Supporting Women Through the Unseen Layers
Lisa Happ is a Divorce Coach and Coercive Control Recovery Coach based in Portsmouth, New Hampshire, supporting women navigating the kind of divorce that is difficult to explain but impossible to ignore.
From the outside, everything may appear manageable.
But internally, it’s a different story.
Exhaustion.
Confusion.
Constant second-guessing.
The kind of emotional and psychological strain that comes with high-conflict dynamics and coercive control.
Lisa’s work exists at the intersection of healing and strategy.
Because in these situations, you need both.
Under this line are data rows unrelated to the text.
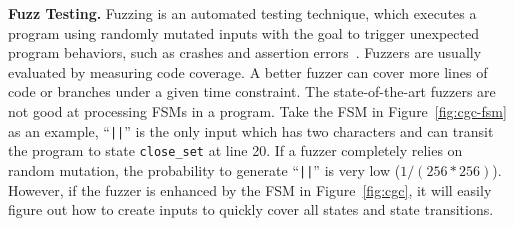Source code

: \noindent\textbf{Fuzz Testing.}
Fuzzing is an automated testing technique,
which executes a program
using randomly mutated inputs
with the goal to trigger unexpected program behaviors,
such as crashes and assertion errors~\cite{afl,Angora,youwei-1}.
Fuzzers are usually evaluated by measuring code coverage.
A better fuzzer can cover more lines of code
or branches under a given time constraint.
The state-of-the-art fuzzers are not good at processing
FSMs in a program.
Take the FSM in Figure~\ref{fig:cgc-fsm} as an example,
``\verb/||/'' is the only input which has two characters and
can transit the program to state \texttt{close\_set} at line 20.
If a fuzzer completely relies on random mutation, the probability to
generate ``\verb/||/'' is very low ($1/(256 * 256)$).
However, if the fuzzer is enhanced by the
FSM in Figure~\ref{fig:cgc},
it will easily figure out how to create inputs to quickly cover
all states and state transitions.







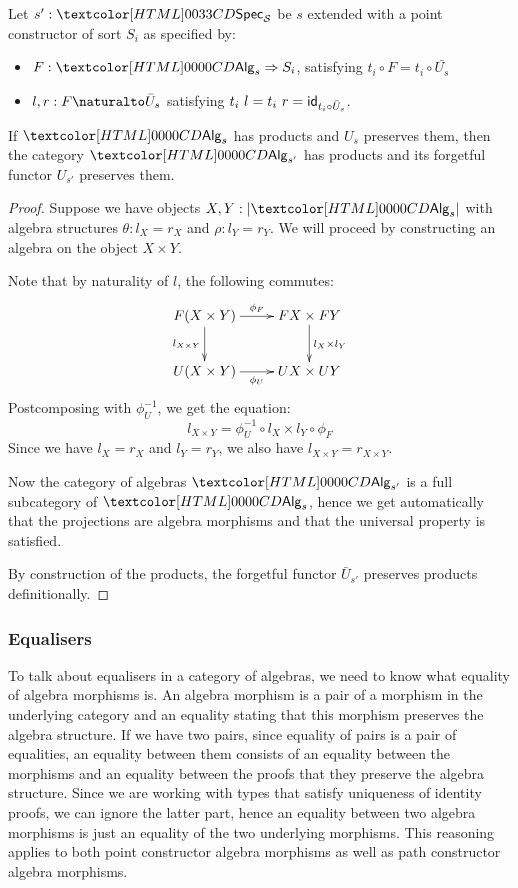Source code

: \begin{lemma}
  Let $s' : \specty_\Ss$ be $s$ extended with a point constructor of sort
  $S_i$ as specified by:
  \begin{itemize}
  \item $F : \Func{\Alg_s}{S_i}$, satisfying $t_i \circ F = t_i \circ \bar{U_s}$
  \item $l, r : \Nat{F}{\bar{U}_s}$ satisfying
    $t_i\ l = t_i\ r = \id_{t_i \circ \bar{U}_s}$.
  \end{itemize}

  If $\Alg_s$ has products and $U_s$ preserves them, then the category
  $\Alg_{s'}$ has products and its forgetful functor $U_{s'}$
  preserves them.
\end{lemma}

\begin{proof}
  Suppose we have objects $X, Y : | \Alg_s |$ with algebra structures
  $\theta : l_X = r_X$ and $\rho : l_Y = r_Y$. We will proceed by
  constructing an algebra on the object $X \times Y$.

  Note that by naturality of $l$, the following commutes:
  $$
  \xymatrix{
    F(X \times Y) \ar[r]^{\phi_F} \ar[d]_{l_{X \times Y}} &FX \times FY \ar[d]^{l_X \times l_Y} \\
    U(X \times Y) \ar[r]_{\phi_U} &UX \times UY
  }
  $$
  Postcomposing with $\phi_U^{-1}$, we get the equation:
  $$
  l_{X \times Y} = \phi_U^{-1} \circ l_X \times l_Y \circ \phi_F
  $$
  Since we have $l_X = r_X$ and $l_Y = r_Y$, we also have
  $l_{X \times Y} = r_{X \times Y}$.

  Now the category of algebras $\Alg_{s'}$ is a full subcategory of
  $\Alg_s$, hence we get automatically that the projections are
  algebra morphisms and that the universal property is satisfied.

  By construction of the products, the forgetful functor
  $\bar{U}_{s'}$ preserves products definitionally.
\end{proof}

\subsubsection{Equalisers}

To talk about equalisers in a category of algebras, we need to know
what equality of algebra morphisms is. An algebra morphism is a pair
of a morphism in the underlying category and an equality stating that
this morphism preserves the algebra structure. If we have two pairs,
since equality of pairs is a pair of equalities, an equality between
them consists of an equality between the morphisms and an equality
between the proofs that they preserve the algebra structure. Since we
are working with types that satisfy uniqueness of identity proofs, we
can ignore the latter part, hence an equality between two algebra
morphisms is just an equality of the two underlying morphisms. This
reasoning applies to both point constructor algebra morphisms as well as
path constructor algebra morphisms.

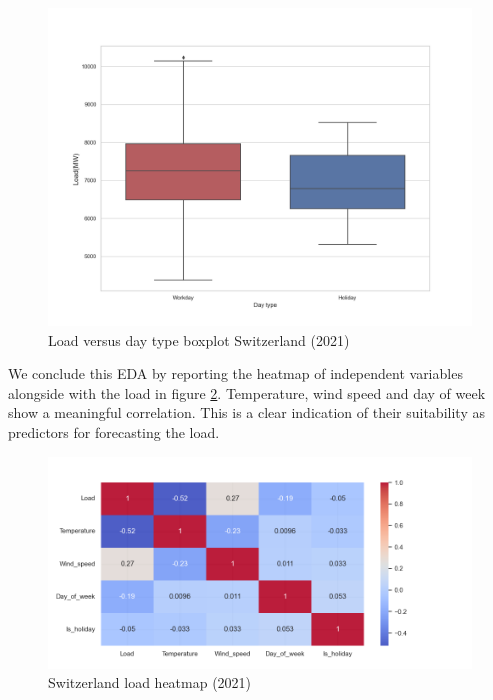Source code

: \begin{figure}[!h]
    \includegraphics[width=\textwidth]{images/CH_is_holiday_boxplot_2021.png}
    \caption{Load versus day type boxplot Switzerland (2021)}
    \label{fig:CH_is_holiday_boxplot_2021}
\end{figure}

We conclude this EDA by reporting the heatmap of independent variables alongside with the load in figure \ref{fig:CH_heatmap_2021}. Temperature, wind speed and day of week show a meaningful correlation. This is a clear indication of their suitability as predictors for forecasting the load.

\begin{figure}[!h]
    \includegraphics[width=\textwidth]{images/CH_heatmap_2021.png}
    \caption{Switzerland load heatmap (2021)}
    \label{fig:CH_heatmap_2021}
\end{figure}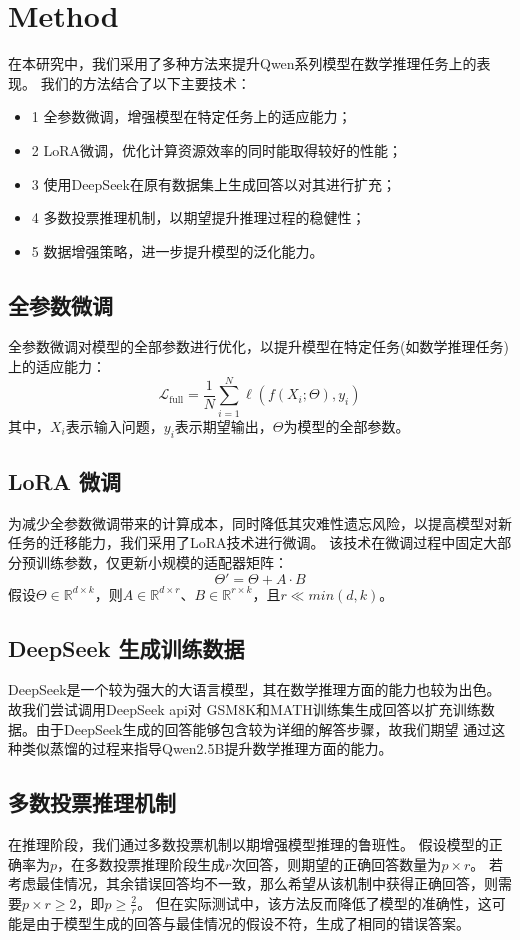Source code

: \documentclass{article}
\begin{document}
\section{Method}


\par 在本研究中，我们采用了多种方法来提升Qwen系列模型在数学推理任务上的表现。
我们的方法结合了以下主要技术：
\begin{itemize}
    \item1 全参数微调，增强模型在特定任务上的适应能力；
    \item2 LoRA微调，优化计算资源效率的同时能取得较好的性能；
    \item3 使用DeepSeek在原有数据集上生成回答以对其进行扩充；
    \item4 多数投票推理机制，以期望提升推理过程的稳健性；
    \item5 数据增强策略，进一步提升模型的泛化能力。
\end{itemize}
 
\subsection{全参数微调}
全参数微调对模型的全部参数进行优化，以提升模型在特定任务(如数学推理任务)上的适应能力：
$$
\mathcal{L}_{\text{full}} = \frac{1}{N} \sum_{i=1}^N \ell(f(X_i; \Theta), y_i)
$$
其中，$X_i$表示输入问题，$y_i$表示期望输出，$\Theta$为模型的全部参数。

\subsection{LoRA 微调}
为减少全参数微调带来的计算成本，同时降低其灾难性遗忘风险，以提高模型对新任务的迁移能力，我们采用了LoRA技术进行微调。
该技术在微调过程中固定大部分预训练参数，仅更新小规模的适配器矩阵：
$$
\Theta' = \Theta + A \cdot B
$$
假设$\Theta \in \mathbb{R}^{d \times k}$，则$A \in \mathbb{R}^{d \times r}$、$B \in \mathbb{R}^{r \times k}$，且$r \ll min(d, k)$。

\subsection{DeepSeek 生成训练数据}
DeepSeek是一个较为强大的大语言模型，其在数学推理方面的能力也较为出色。故我们尝试调用DeepSeek api对
GSM8K和MATH训练集生成回答以扩充训练数据。由于DeepSeek生成的回答能够包含较为详细的解答步骤，故我们期望
通过这种类似蒸馏的过程来指导Qwen2.5B提升数学推理方面的能力。

\subsection{多数投票推理机制}
在推理阶段，我们通过多数投票机制以期增强模型推理的鲁班性。
假设模型的正确率为$p$，在多数投票推理阶段生成$r$次回答，则期望的正确回答数量为$p \times r$。
若考虑最佳情况，其余错误回答均不一致，那么希望从该机制中获得正确回答，则需要$p \times r \ge 2$，即$p \ge \frac{2}{r}$。
但在实际测试中，该方法反而降低了模型的准确性，这可能是由于模型生成的回答与最佳情况的假设不符，生成了相同的错误答案。
\end{document}
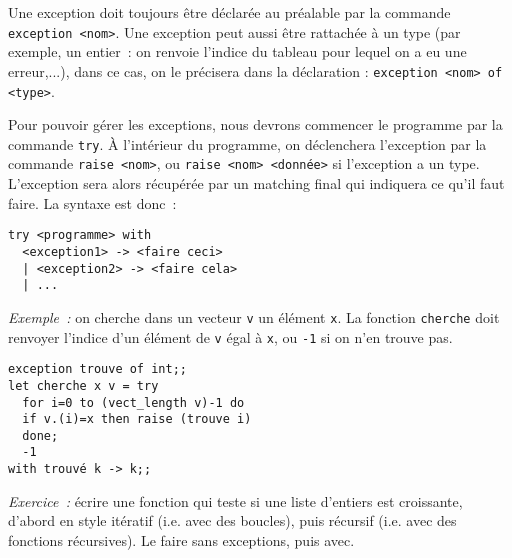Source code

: \documentclass[10pt,a4paper]{article}
\begin{document}
Une exception doit toujours être déclarée au préalable par la commande \texttt{exception <nom>}. Une exception peut aussi être rattachée à un type (par exemple, un entier~: on renvoie l'indice du tableau pour lequel on a eu une erreur,...), dans ce cas, on le précisera dans la déclaration : \texttt{exception <nom> of <type>}.

Pour pouvoir gérer les exceptions, nous devrons commencer le programme par la commande \texttt{try}. À l'intérieur du programme, on déclenchera l'exception par la commande \texttt{raise <nom>}, ou \texttt{raise <nom> <donnée>} si l'exception a un type. L'exception sera alors récupérée par un matching final qui indiquera ce qu'il faut faire. La syntaxe est donc~:
\begin{verbatim}try <programme> with
  <exception1> -> <faire ceci>
  | <exception2> -> <faire cela>
  | ...
\end{verbatim}

\emph{Exemple~:} on cherche dans un vecteur \texttt{v} un élément \texttt{x}. La fonction \texttt{cherche} doit renvoyer l'indice d'un élément de \texttt{v} égal à \texttt{x}, ou \texttt{-1} si on n'en trouve pas.
\begin{verbatim}exception trouve of int;;
let cherche x v = try
  for i=0 to (vect_length v)-1 do
  if v.(i)=x then raise (trouve i)
  done;
  -1
with trouvé k -> k;;
\end{verbatim}

\emph{Exercice~:} écrire une fonction qui teste si une liste d'entiers est croissante, d'abord en style itératif (i.e. avec des boucles), puis récursif (i.e. avec des fonctions récursives). Le faire sans exceptions, puis avec.
\end{document}
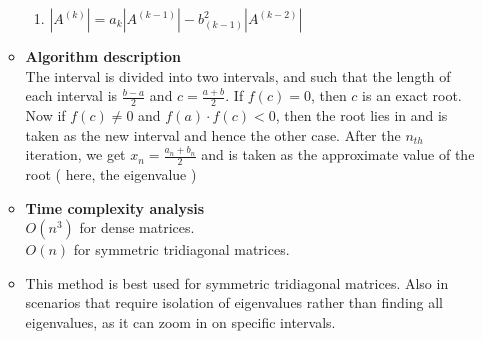 \documentclass[report,12pt,onecolumn]{IEEEtran}
\theoremstyle{remark}
\begin{document}
\begin{itemize}
\begin{itemize}
\begin{enumerate}
					\item $|A^{(k)}| = a_k |A^{(k-1)}| - b^2_{(k-1)} |A^{(k-2)}|$
				\end{enumerate}
			\item \textbf{Algorithm description} \\
				The interval  is divided into two intervals,  and  such that the length of each interval is $\frac{b-a}{2}$ and $c = \frac{a+b}{2}$. If $f(c) = 0 $, then $c$ is an exact root. \\
				Now if $f(c) \neq 0$ and $f(a) \cdot f(c) < 0$, then the root lies in  and is taken as the new interval and hence the other case. After the $n_{th}$ iteration, we get $x_n = \frac{a_n + b_n}{2}$ and is taken as the approximate value of the root ( here, the eigenvalue )
			\item \textbf{Time complexity analysis} \\
				$O(n^3)$ for dense matrices. \\
				$O(n)$ for symmetric tridiagonal matrices.
			\item This method is best used for symmetric tridiagonal matrices. Also in scenarios that require isolation of eigenvalues rather than finding all eigenvalues, as it can zoom in on specific intervals.
		\end{itemize}

\end{itemize}
\end{document}

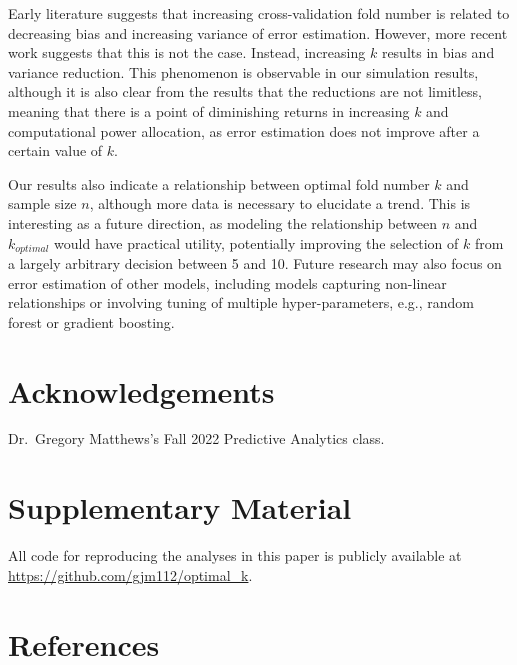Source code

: \documentclass[
  12pt,
]{article}
\begin{document}
Early literature suggests that increasing cross-validation fold number
is related to decreasing bias and increasing variance of error
estimation. However, more recent work suggests that this is not the
case. Instead, increasing \(k\) results in bias and variance reduction.
This phenomenon is observable in our simulation results, although it is
also clear from the results that the reductions are not limitless,
meaning that there is a point of diminishing returns in increasing \(k\)
and computational power allocation, as error estimation does not improve
after a certain value of \(k\).

Our results also indicate a relationship between optimal fold number
\(k\) and sample size \(n\), although more data is necessary to
elucidate a trend. This is interesting as a future direction, as
modeling the relationship between \(n\) and \(k_{optimal}\) would have
practical utility, potentially improving the selection of \(k\) from a
largely arbitrary decision between 5 and 10. Future research may also
focus on error estimation of other models, including models capturing
non-linear relationships or involving tuning of multiple
hyper-parameters, e.g., random forest or gradient boosting.

\hypertarget{acknowledgements}{%
\section*{Acknowledgements}\label{acknowledgements}}

Dr.~Gregory Matthews's Fall 2022 Predictive Analytics class.

\hypertarget{supplementary-material}{%
\section*{Supplementary Material}\label{supplementary-material}}

All code for reproducing the analyses in this paper is publicly
available at \url{https://github.com/gjm112/optimal_k}.

\hypertarget{references}{%
\section*{References}\label{references}}
\end{document}
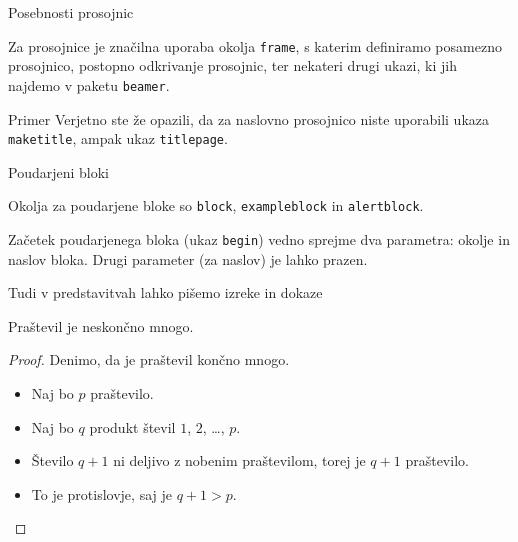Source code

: \begin{frame}{Posebnosti prosojnic}

	Za prosojnice je značilna uporaba okolja \texttt{frame},
	s katerim definiramo posamezno prosojnico,
	\pause
	postopno odkrivanje prosojnic,
	\pause
	ter nekateri drugi ukazi, ki jih najdemo v paketu \texttt{beamer}.
	\pause
	\begin{exampleblock}{Primer}
		Verjetno ste že opazili, da za naslovno prosojnico niste uporabili
		ukaza \texttt{maketitle}, ampak ukaz \texttt{titlepage}.
	\end{exampleblock}
\end{frame}

\begin{frame}{Poudarjeni bloki}


	\begin{block}
		Okolja za poudarjene bloke so \texttt{block}, \texttt{exampleblock} in \texttt{alertblock}.
	\end{block}

			
	\begin{alertblock}
		Začetek poudarjenega bloka (ukaz \texttt{begin}) vedno sprejme 
		dva parametra: okolje in naslov bloka.
		Drugi parameter (za naslov) je lahko prazen.
	\end{alertblock} 

\end{frame}

\begin{frame}{Tudi v predstavitvah lahko pišemo izreke in dokaze}

	\begin{izrek}
	   Praštevil je neskončno mnogo.
	\end{izrek}
	\begin{proof}
	   Denimo, da je praštevil končno mnogo.
	   \begin{itemize}[<+->]
		  \item Naj bo $p$  praštevilo.
		  \item Naj bo $q$ produkt števil $1$, $2$, \ldots, $p$.
		  \item Število $q+1$ ni deljivo z nobenim praštevilom, torej je $q+1$ praštevilo.
		  \item To je protislovje, saj je $q+1>p$. \qedhere
	   \end{itemize}
	\end{proof}
 \end{frame}
 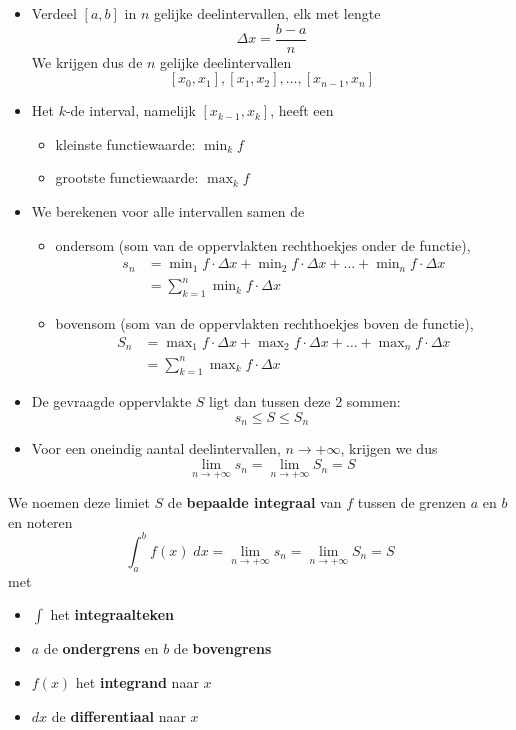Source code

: \documentclass[a4paper,12pt]{article}
\begin{document}
\begin{itemize}
  \item Verdeel $[a,b]$ in $n$ gelijke deelintervallen, elk met lengte
  $$\Delta x=\dfrac{b-a}{n}$$
  We krijgen dus de $n$ gelijke deelintervallen
  $$[x_0, x_1],[x_1, x_2],\ldots,[x_{n-1}, x_{n}]$$
  \item Het $k$-de interval, namelijk $[x_{k-1},x_{k}]$, heeft een
  \begin{itemize}
    \item kleinste functiewaarde: $\min_k f$
    \item grootste functiewaarde: $\max_k f$
  \end{itemize}
  \item We berekenen voor alle intervallen samen de
  \begin{itemize}
    \item ondersom (som van de oppervlakten rechthoekjes onder de functie),
    \begin{align*}
      s_n &= \min\nolimits_1 f\cdot \Delta x + \min\nolimits_2 f\cdot \Delta x + \ldots + \min\nolimits_n f\cdot \Delta x\\
          &= \sum_{k=1}^n \min\nolimits_k f\cdot\Delta x
    \end{align*}
    \item bovensom (som van de oppervlakten rechthoekjes boven de functie),
    \begin{align*}
      S_n &= \max\nolimits_1 f\cdot \Delta x + \max\nolimits_2 f\cdot \Delta x + \ldots + \max\nolimits_n f\cdot \Delta x\\
          &= \sum_{k=1}^n \max\nolimits_k f\cdot\Delta x
    \end{align*}
  \end{itemize}
  \item De gevraagde oppervlakte $S$ ligt dan tussen deze 2 sommen:
  $$s_n \leq S \leq S_n$$
  \item Voor een oneindig aantal deelintervallen, $n\to+\infty$, krijgen we dus
  $$\lim_{n\to+\infty}s_n = \lim_{n\to+\infty}S_n = S$$
\end{itemize}

We noemen deze limiet $S$ de {\bf bepaalde integraal} van $f$ tussen de grenzen $a$ en $b$ en noteren
$$\int_a^b f(x)\;dx = \lim_{n\to+\infty}s_n = \lim_{n\to+\infty}S_n = S$$
met
\begin{itemize}
  \item $\displaystyle\int$ het {\bf integraalteken}
  \item $a$ de {\bf ondergrens} en $b$ de {\bf bovengrens}
  \item $f(x)$ het {\bf integrand} naar $x$
  \item $dx$ de {\bf differentiaal} naar $x$
\end{itemize}
\end{document}
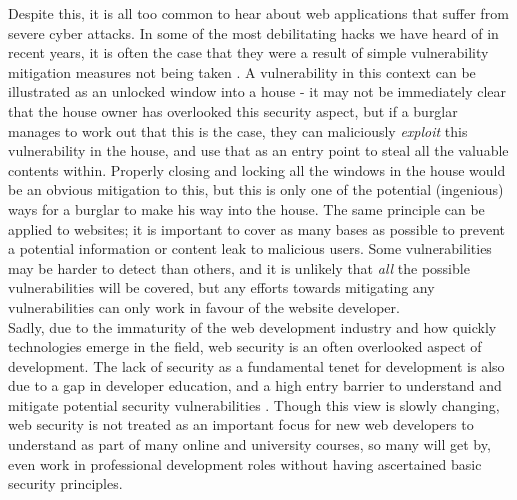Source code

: Despite this, it is all too common to hear about web applications that suffer from severe cyber attacks. In some of the most debilitating hacks we have heard of in recent years, it is often the case that they were a result of simple vulnerability mitigation measures not being taken \cite{stuxnextHacks, wannaCryHacks, equifaxHacks}. A vulnerability in this context can be illustrated as an unlocked window into a house - it may not be immediately clear that the house owner has overlooked this security aspect, but if a burglar manages to work out that this is the case, they can maliciously \textit{exploit} this vulnerability in the house, and use that as an entry point to steal all the valuable contents within. Properly closing and locking all the windows in the house would be an obvious mitigation to this, but this is only one of the potential (ingenious) ways for a burglar to make his way into the house. The same principle can be applied to websites; it is important to cover as many bases as possible to prevent a potential information or content leak to malicious users. Some vulnerabilities may be harder to detect than others, and it is unlikely that \textit{all} the possible vulnerabilities will be covered, but any efforts towards mitigating any vulnerabilities can only work in favour of the website developer.  \\

Sadly, due to the immaturity of the web development industry and how quickly technologies emerge in the field, web security is an often overlooked aspect of development. 
The lack of security as a fundamental tenet for development is also due to a gap in developer education, and a high entry barrier to understand and mitigate potential security vulnerabilities \cite{veracodeDevopsSurvey}. 
Though this view is slowly changing, web security is not treated as an important focus for new web developers to understand as part of many online and university courses, so many will get by, even work in professional development roles without having ascertained basic security principles. \\

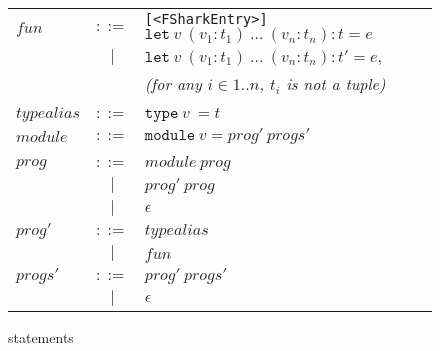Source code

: \begin{figure}
  \centering
  \begin{tabular}{lclr}
    $fun$ & $::=$ & \texttt{[<FSharkEntry>]} $\texttt{let}\ v\ (v_1 : t_1)\ \ldots\ (v_n : t_n) : t = e$ & \\
        & $|$   & $\texttt{let}\ v\ (v_1 : t_1)\ \ldots\ (v_n : t_n) : t' = e,$ & \\
        &       & \hspace{1em} \textit{(for any $i \in {1..n}$, $t_i$ is not a tuple)} \\
    \\

    $typealias$ & $::=$ & $\texttt{type}\ v\ = t $& \\
    $module$ & $::=$ & $\texttt{module}\ v = prog'\ progs'$ & \\
    \\
    $prog$ & $::=$ & $module\ prog$ & \\
           & $|$   & $prog'\ prog$  & \\
           & $|$   & $\epsilon$     & \\

    $prog'$ & $::=$ & $typealias$   & \\
            & $|$   & $fun$ & \\

    $progs'$ & $::=$ & $prog'\ progs'$   & \\
             & $|$   & $\epsilon$ & \\
  \end{tabular}
  \caption{\fshark{} statements}
\end{figure}

\clearpage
You can’t think clearly when your nervous system is overwhelmed.
And you can’t fully heal when you’re being asked to make real-time, high-stakes decisions.
So she helps women do both.
Ground themselves.
Think clearly.
And move forward with intention, not just survival.
Work Born from Lived Experience
Lisa’s work is deeply personal.
It comes from lived experience, not theory.
From navigating profound grief after the loss of her son, and years spent in an abusive relationship with a partner with narcissistic traits.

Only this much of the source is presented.